- _What to do_
Word for word, copy the records and drop the pictures.

[Dataset entries]
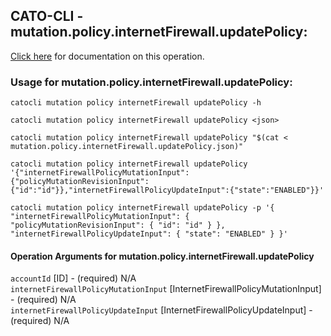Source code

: 
## CATO-CLI - mutation.policy.internetFirewall.updatePolicy:
[Click here](https://api.catonetworks.com/documentation/#mutation-mutation.policy.internetFirewall.updatePolicy) for documentation on this operation.

### Usage for mutation.policy.internetFirewall.updatePolicy:

`catocli mutation policy internetFirewall updatePolicy -h`

`catocli mutation policy internetFirewall updatePolicy <json>`

`catocli mutation policy internetFirewall updatePolicy "$(cat < mutation.policy.internetFirewall.updatePolicy.json)"`

`catocli mutation policy internetFirewall updatePolicy '{"internetFirewallPolicyMutationInput":{"policyMutationRevisionInput":{"id":"id"}},"internetFirewallPolicyUpdateInput":{"state":"ENABLED"}}'`

`catocli mutation policy internetFirewall updatePolicy -p '{
    "internetFirewallPolicyMutationInput": {
        "policyMutationRevisionInput": {
            "id": "id"
        }
    },
    "internetFirewallPolicyUpdateInput": {
        "state": "ENABLED"
    }
}'`


#### Operation Arguments for mutation.policy.internetFirewall.updatePolicy ####

`accountId` [ID] - (required) N/A    
`internetFirewallPolicyMutationInput` [InternetFirewallPolicyMutationInput] - (required) N/A    
`internetFirewallPolicyUpdateInput` [InternetFirewallPolicyUpdateInput] - (required) N/A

- _Answer to this problem_
Source code

: 
## CATO-CLI - mutation.policy.internetFirewall.updatePolicy:
[Click here](https://api.catonetworks.com/documentation/#mutation-mutation.policy.internetFirewall.updatePolicy) for documentation on this operation.

### Usage for mutation.policy.internetFirewall.updatePolicy:

`catocli mutation policy internetFirewall updatePolicy -h`

`catocli mutation policy internetFirewall updatePolicy <json>`

`catocli mutation policy internetFirewall updatePolicy "$(cat < mutation.policy.internetFirewall.updatePolicy.json)"`

`catocli mutation policy internetFirewall updatePolicy '{"internetFirewallPolicyMutationInput":{"policyMutationRevisionInput":{"id":"id"}},"internetFirewallPolicyUpdateInput":{"state":"ENABLED"}}'`

`catocli mutation policy internetFirewall updatePolicy -p '{
    "internetFirewallPolicyMutationInput": {
        "policyMutationRevisionInput": {
            "id": "id"
        }
    },
    "internetFirewallPolicyUpdateInput": {
        "state": "ENABLED"
    }
}'`


#### Operation Arguments for mutation.policy.internetFirewall.updatePolicy ####

`accountId` [ID] - (required) N/A    
`internetFirewallPolicyMutationInput` [InternetFirewallPolicyMutationInput] - (required) N/A    
`internetFirewallPolicyUpdateInput` [InternetFirewallPolicyUpdateInput] - (required) N/A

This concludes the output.